Exercise: Go through the data underneath and copy every line exactly.

Supplied material:
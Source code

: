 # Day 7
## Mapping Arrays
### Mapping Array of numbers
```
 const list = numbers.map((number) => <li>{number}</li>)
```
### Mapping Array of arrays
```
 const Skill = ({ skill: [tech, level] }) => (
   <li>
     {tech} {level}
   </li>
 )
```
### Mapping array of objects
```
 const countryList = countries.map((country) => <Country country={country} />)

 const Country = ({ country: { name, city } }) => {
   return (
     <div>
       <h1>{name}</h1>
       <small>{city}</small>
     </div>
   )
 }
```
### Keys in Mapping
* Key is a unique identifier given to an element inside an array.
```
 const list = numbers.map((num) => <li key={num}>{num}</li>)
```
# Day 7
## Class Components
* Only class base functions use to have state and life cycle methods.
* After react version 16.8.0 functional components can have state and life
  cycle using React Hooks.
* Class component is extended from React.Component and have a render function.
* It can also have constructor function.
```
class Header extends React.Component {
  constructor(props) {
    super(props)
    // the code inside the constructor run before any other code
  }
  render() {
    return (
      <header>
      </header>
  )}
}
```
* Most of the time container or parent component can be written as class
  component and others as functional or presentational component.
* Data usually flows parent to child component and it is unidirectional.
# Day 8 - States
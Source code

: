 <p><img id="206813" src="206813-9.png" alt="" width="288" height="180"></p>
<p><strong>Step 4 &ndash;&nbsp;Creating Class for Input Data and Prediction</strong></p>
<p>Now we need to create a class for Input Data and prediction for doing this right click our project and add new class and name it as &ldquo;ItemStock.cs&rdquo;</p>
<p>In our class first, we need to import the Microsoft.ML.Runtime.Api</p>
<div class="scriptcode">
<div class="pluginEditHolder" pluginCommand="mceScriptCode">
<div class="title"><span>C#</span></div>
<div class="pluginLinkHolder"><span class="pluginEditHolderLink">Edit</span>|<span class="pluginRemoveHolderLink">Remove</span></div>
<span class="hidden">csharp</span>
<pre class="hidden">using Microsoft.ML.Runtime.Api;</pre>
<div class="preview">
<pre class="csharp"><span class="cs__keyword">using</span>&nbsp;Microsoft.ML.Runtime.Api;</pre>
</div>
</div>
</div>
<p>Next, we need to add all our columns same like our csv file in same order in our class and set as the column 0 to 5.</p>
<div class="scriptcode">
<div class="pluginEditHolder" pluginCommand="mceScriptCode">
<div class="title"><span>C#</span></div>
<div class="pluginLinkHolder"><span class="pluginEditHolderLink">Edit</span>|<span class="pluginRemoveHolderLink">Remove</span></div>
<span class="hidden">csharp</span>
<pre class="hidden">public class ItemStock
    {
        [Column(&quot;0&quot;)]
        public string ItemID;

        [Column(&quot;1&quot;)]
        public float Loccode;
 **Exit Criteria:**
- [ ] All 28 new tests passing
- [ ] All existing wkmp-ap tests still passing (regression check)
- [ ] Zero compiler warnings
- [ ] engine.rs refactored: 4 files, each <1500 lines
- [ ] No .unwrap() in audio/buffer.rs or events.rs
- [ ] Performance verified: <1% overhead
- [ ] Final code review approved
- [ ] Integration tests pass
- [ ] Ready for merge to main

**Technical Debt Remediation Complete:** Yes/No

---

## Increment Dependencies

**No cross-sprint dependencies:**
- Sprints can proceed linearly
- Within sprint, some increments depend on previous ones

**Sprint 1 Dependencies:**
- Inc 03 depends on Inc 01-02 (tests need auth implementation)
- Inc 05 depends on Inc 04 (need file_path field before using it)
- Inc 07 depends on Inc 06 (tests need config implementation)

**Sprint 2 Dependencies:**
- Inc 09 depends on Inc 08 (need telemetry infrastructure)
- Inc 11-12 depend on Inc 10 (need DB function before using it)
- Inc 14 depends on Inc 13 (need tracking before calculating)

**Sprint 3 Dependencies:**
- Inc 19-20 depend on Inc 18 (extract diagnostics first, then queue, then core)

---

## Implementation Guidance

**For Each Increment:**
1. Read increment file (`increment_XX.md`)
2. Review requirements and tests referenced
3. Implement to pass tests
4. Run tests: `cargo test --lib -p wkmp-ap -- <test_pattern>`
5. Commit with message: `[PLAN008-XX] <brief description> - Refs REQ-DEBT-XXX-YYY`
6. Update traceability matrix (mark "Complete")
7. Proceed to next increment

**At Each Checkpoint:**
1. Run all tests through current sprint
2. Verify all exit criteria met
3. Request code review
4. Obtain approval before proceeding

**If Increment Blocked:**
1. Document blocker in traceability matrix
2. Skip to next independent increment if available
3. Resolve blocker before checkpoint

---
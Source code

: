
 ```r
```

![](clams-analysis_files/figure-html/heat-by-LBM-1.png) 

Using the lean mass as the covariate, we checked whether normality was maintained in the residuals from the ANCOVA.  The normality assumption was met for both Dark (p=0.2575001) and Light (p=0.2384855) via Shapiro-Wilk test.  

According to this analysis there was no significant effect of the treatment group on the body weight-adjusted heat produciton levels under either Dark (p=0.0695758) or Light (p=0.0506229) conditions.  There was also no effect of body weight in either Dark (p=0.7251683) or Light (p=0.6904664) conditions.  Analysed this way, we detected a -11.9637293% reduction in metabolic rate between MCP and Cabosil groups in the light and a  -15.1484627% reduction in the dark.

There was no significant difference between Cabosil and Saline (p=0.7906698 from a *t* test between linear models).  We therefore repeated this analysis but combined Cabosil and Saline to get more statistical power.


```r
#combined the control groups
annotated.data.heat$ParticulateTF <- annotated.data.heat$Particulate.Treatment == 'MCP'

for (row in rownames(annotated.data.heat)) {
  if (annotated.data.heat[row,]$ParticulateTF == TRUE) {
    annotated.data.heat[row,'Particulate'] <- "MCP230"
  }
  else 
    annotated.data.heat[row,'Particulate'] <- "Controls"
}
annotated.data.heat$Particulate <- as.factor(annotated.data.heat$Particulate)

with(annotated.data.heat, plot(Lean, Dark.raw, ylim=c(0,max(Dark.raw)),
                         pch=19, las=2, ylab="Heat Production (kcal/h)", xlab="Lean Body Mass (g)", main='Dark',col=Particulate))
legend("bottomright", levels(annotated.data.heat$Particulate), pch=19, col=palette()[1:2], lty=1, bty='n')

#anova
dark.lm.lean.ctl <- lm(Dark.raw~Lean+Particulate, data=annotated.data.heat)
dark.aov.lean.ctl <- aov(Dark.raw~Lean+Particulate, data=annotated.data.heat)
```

Solution to this exercise:
Source code

: # Day 7
## Mapping Arrays
### Mapping Array of numbers
```
 const list = numbers.map((number) => <li>{number}</li>)
```
### Mapping Array of arrays
```
 const Skill = ({ skill: [tech, level] }) => (
   <li>
     {tech} {level}
   </li>
 )
```
### Mapping array of objects
```
 const countryList = countries.map((country) => <Country country={country} />)

 const Country = ({ country: { name, city } }) => {
   return (
     <div>
       <h1>{name}</h1>
       <small>{city}</small>
     </div>
   )
 }
```
### Keys in Mapping
* Key is a unique identifier given to an element inside an array.
```
 const list = numbers.map((num) => <li key={num}>{num}</li>)
```
# Day 7
## Class Components
* Only class base functions use to have state and life cycle methods.
* After react version 16.8.0 functional components can have state and life
  cycle using React Hooks.
* Class component is extended from React.Component and have a render function.
* It can also have constructor function.
```
class Header extends React.Component {
  constructor(props) {
    super(props)
    // the code inside the constructor run before any other code
  }
  render() {
    return (
      <header>
      </header>
  )}
}
```
* Most of the time container or parent component can be written as class
  component and others as functional or presentational component.
* Data usually flows parent to child component and it is unidirectional.
# Day 8 - States
Source code

: <p><img id="206813" src="206813-9.png" alt="" width="288" height="180"></p>
<p><strong>Step 4 &ndash;&nbsp;Creating Class for Input Data and Prediction</strong></p>
<p>Now we need to create a class for Input Data and prediction for doing this right click our project and add new class and name it as &ldquo;ItemStock.cs&rdquo;</p>
<p>In our class first, we need to import the Microsoft.ML.Runtime.Api</p>
<div class="scriptcode">
<div class="pluginEditHolder" pluginCommand="mceScriptCode">
<div class="title"><span>C#</span></div>
<div class="pluginLinkHolder"><span class="pluginEditHolderLink">Edit</span>|<span class="pluginRemoveHolderLink">Remove</span></div>
<span class="hidden">csharp</span>
<pre class="hidden">using Microsoft.ML.Runtime.Api;</pre>
<div class="preview">
<pre class="csharp"><span class="cs__keyword">using</span>&nbsp;Microsoft.ML.Runtime.Api;</pre>
</div>
</div>
</div>
<p>Next, we need to add all our columns same like our csv file in same order in our class and set as the column 0 to 5.</p>
<div class="scriptcode">
<div class="pluginEditHolder" pluginCommand="mceScriptCode">
<div class="title"><span>C#</span></div>
<div class="pluginLinkHolder"><span class="pluginEditHolderLink">Edit</span>|<span class="pluginRemoveHolderLink">Remove</span></div>
<span class="hidden">csharp</span>
<pre class="hidden">public class ItemStock
    {
        [Column(&quot;0&quot;)]
        public string ItemID;

        [Column(&quot;1&quot;)]
        public float Loccode;
 **Exit Criteria:**
- [ ] All 28 new tests passing
- [ ] All existing wkmp-ap tests still passing (regression check)
- [ ] Zero compiler warnings
- [ ] engine.rs refactored: 4 files, each <1500 lines
- [ ] No .unwrap() in audio/buffer.rs or events.rs
- [ ] Performance verified: <1% overhead
- [ ] Final code review approved
- [ ] Integration tests pass
- [ ] Ready for merge to main

**Technical Debt Remediation Complete:** Yes/No

---

## Increment Dependencies

**No cross-sprint dependencies:**
- Sprints can proceed linearly
- Within sprint, some increments depend on previous ones

**Sprint 1 Dependencies:**
- Inc 03 depends on Inc 01-02 (tests need auth implementation)
- Inc 05 depends on Inc 04 (need file_path field before using it)
- Inc 07 depends on Inc 06 (tests need config implementation)

**Sprint 2 Dependencies:**
- Inc 09 depends on Inc 08 (need telemetry infrastructure)
- Inc 11-12 depend on Inc 10 (need DB function before using it)
- Inc 14 depends on Inc 13 (need tracking before calculating)

**Sprint 3 Dependencies:**
- Inc 19-20 depend on Inc 18 (extract diagnostics first, then queue, then core)

---

## Implementation Guidance

**For Each Increment:**
1. Read increment file (`increment_XX.md`)
2. Review requirements and tests referenced
3. Implement to pass tests
4. Run tests: `cargo test --lib -p wkmp-ap -- <test_pattern>`
5. Commit with message: `[PLAN008-XX] <brief description> - Refs REQ-DEBT-XXX-YYY`
6. Update traceability matrix (mark "Complete")
7. Proceed to next increment

**At Each Checkpoint:**
1. Run all tests through current sprint
2. Verify all exit criteria met
3. Request code review
4. Obtain approval before proceeding

**If Increment Blocked:**
1. Document blocker in traceability matrix
2. Skip to next independent increment if available
3. Resolve blocker before checkpoint

---
Source code

:
 ```r
```

![](clams-analysis_files/figure-html/heat-by-LBM-1.png) 

Using the lean mass as the covariate, we checked whether normality was maintained in the residuals from the ANCOVA.  The normality assumption was met for both Dark (p=0.2575001) and Light (p=0.2384855) via Shapiro-Wilk test.  

According to this analysis there was no significant effect of the treatment group on the body weight-adjusted heat produciton levels under either Dark (p=0.0695758) or Light (p=0.0506229) conditions.  There was also no effect of body weight in either Dark (p=0.7251683) or Light (p=0.6904664) conditions.  Analysed this way, we detected a -11.9637293% reduction in metabolic rate between MCP and Cabosil groups in the light and a  -15.1484627% reduction in the dark.

There was no significant difference between Cabosil and Saline (p=0.7906698 from a *t* test between linear models).  We therefore repeated this analysis but combined Cabosil and Saline to get more statistical power.


```r
#combined the control groups
annotated.data.heat$ParticulateTF <- annotated.data.heat$Particulate.Treatment == 'MCP'

for (row in rownames(annotated.data.heat)) {
  if (annotated.data.heat[row,]$ParticulateTF == TRUE) {
    annotated.data.heat[row,'Particulate'] <- "MCP230"
  }
  else 
    annotated.data.heat[row,'Particulate'] <- "Controls"
}
annotated.data.heat$Particulate <- as.factor(annotated.data.heat$Particulate)

with(annotated.data.heat, plot(Lean, Dark.raw, ylim=c(0,max(Dark.raw)),
                         pch=19, las=2, ylab="Heat Production (kcal/h)", xlab="Lean Body Mass (g)", main='Dark',col=Particulate))
legend("bottomright", levels(annotated.data.heat$Particulate), pch=19, col=palette()[1:2], lty=1, bty='n')

#anova
dark.lm.lean.ctl <- lm(Dark.raw~Lean+Particulate, data=annotated.data.heat)
dark.aov.lean.ctl <- aov(Dark.raw~Lean+Particulate, data=annotated.data.heat)
```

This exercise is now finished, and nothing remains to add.